日清製粉グループ本社(証券コード:2002)が2026年5月14日に発表した2026年3月期の決算は、売上高・経常利益ともに過去最高を更新する好決算となりました。一方で、インド事業の減損により純利益は前期比6.1%の減少となりました。配当は13期連続の増配となる1株60円に引き上げられています。
この会社、何をしてるの?
日清製粉グループ本社は、小麦粉を中心とした食品の製造・販売を行う日本最大の製粉会社です。「日清の薄力粉」など家庭でもなじみ深い商品を作っています。グループは製粉・食品・中食惣菜・エンジニアリングなど5つの事業に分かれており、2025年12月には岡山県水島に最新鋭のスマート工場が稼働しています。
2026年3月期の業績まとめ
| 項目 | 前期(2025/3) | 今期(2026/3) | 前期比 |
|---|---|---|---|
| 売上高 | 8,514億円 | 8,650億円 | +1.6% |
| 営業利益 | 463億円 | 466億円 | +0.6% |
| 経常利益 | 492億円 | 513億円 | +4.4% |
| 純利益 | 346億円 | 325億円 | −6.1% |
| 1株配当 | 55円 | 60円 | +5円 |

注目①水島スマート工場稼働と製粉体制刷新
2025年12月、岡山県倉敷市水島地区に新工場が稼働しました。AIやIoTを活用した最先端設備で生産効率を大幅に高め、老朽化していた東灘工場から生産を移管・集約しています。製粉事業はグループ売上の約4割を占める主力事業であり、この体制刷新は中長期的な競争力強化につながります。
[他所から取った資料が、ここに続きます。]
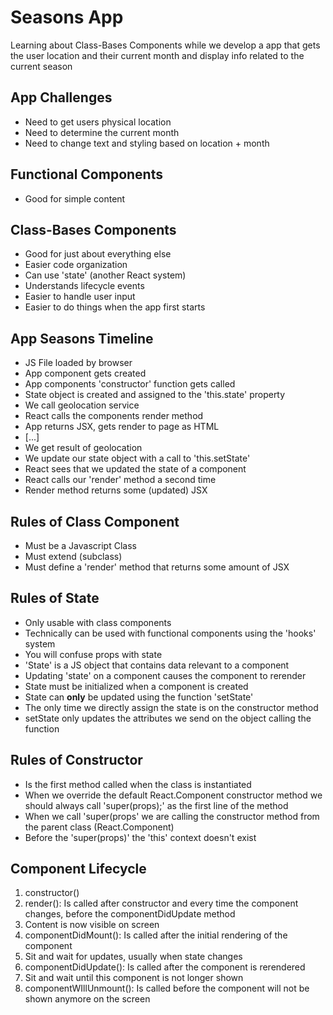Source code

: # Seasons App

Learning about Class-Bases Components while we develop a app that gets the user location and their current month and display info related to the current season

## App Challenges

- Need to get users physical location
- Need to determine the current month
- Need to change text and styling based on location + month

## Functional Components

- Good for simple content

## Class-Bases Components

- Good for just about everything else
- Easier code organization
- Can use 'state' (another React system)
- Understands lifecycle events
- Easier to handle user input
- Easier to do things when the app first starts

## App Seasons Timeline

- JS File loaded by browser
- App component gets created
- App components 'constructor' function gets called
- State object is created and assigned to the 'this.state' property
- We call geolocation service
- React calls the components render method
- App returns JSX, gets render to page as HTML
- [...]
- We get result of geolocation
- We update our state object with a call to 'this.setState'
- React sees that we updated the state of a component
- React calls our 'render' method a second time
- Render method returns some (updated) JSX

## Rules of Class Component

- Must be a Javascript Class
- Must extend (subclass)
- Must define a 'render' method that returns some amount of JSX

## Rules of State

- Only usable with class components
- Technically can be used with functional components using the 'hooks' system
- You will confuse props with state
- 'State' is a JS object that contains data relevant to a component
- Updating 'state' on a component causes the component to rerender
- State must be initialized when a component is created
- State can **only** be updated using the function 'setState'
- The only time we directly assign the state is on the constructor method
- setState only updates the attributes we send on the object calling the function

## Rules of Constructor

- Is the first method called when the class is instantiated
- When we override the default React.Component constructor method we should always call 'super(props);' as the first line of the method
- When we call 'super(props' we are calling the constructor method from the parent class (React.Component)
- Before the 'super(props)' the 'this' context doesn't exist

## Component Lifecycle

1. constructor()
2. render(): Is called after constructor and every time the component changes, before the componentDidUpdate method
3. Content is now visible on screen
4. componentDidMount(): Is called after the initial rendering of the component
5. Sit and wait for updates, usually when state changes
6. componentDidUpdate(): Is called after the component is rerendered
7. Sit and wait until this component is not longer shown
8. componentWIllUnmount(): Is called before the component will not be shown anymore on the screen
注目②食品事業が約2.5倍増益・大谷翔平選手起用効果
食品事業の営業利益は前期比149.6%増と急増しました。原料コストの低下に加え、大谷翔平選手をブランドアンバサダーに起用したマーケティングが功を奏し、パスタや小麦粉など主力商品の販売が好調でした。
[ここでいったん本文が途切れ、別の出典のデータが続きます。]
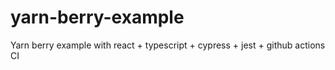 # yarn-berry-example
Yarn berry example with react + typescript + cypress + jest + github actions CI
注目③インド事業減損88億円・来期純利益125.8%増予想
純利益が減少した主因は、インド子会社に計上した約88億円の減損損失です。これは一時的な特別損失であり、来期(2027年3月期)には影響がなくなります。会社予想では来期純利益を410億円と見込んでおり、今期(325億円)から大幅な回復が期待されます。
来期(2027年3月期)の業績予想
| 項目 | 今期実績 | 来期予想 | 増減率 |
|---|---|---|---|
| 売上高 | 8,650億円 | 8,700億円 | +0.6% |
| 営業利益 | 466億円 | 460億円 | −1.3% |
| 経常利益 | 513億円 | 490億円 | −4.5% |
| 純利益 | 325億円 | 410億円 | +26.2% |
| 1株配当 | 60円 | 62円 | +2円 |
まとめ
2026年3月期は売上高・経常利益が過去最高を更新した堅調な決算でした。水島スマート工場稼働や食品事業の大幅増益など明るい材料がある一方、インド事業の減損で純利益は一時的に減少しています。来期は減損影響がなくなり純利益の大幅回復が予想されており、13期連続増配という株主還元の継続とあわせて注目が集まります。
本記事は情報提供を目的としており、投資の勧誘を行うものではありません。投資の最終判断はご自身の責任でお願いいたします。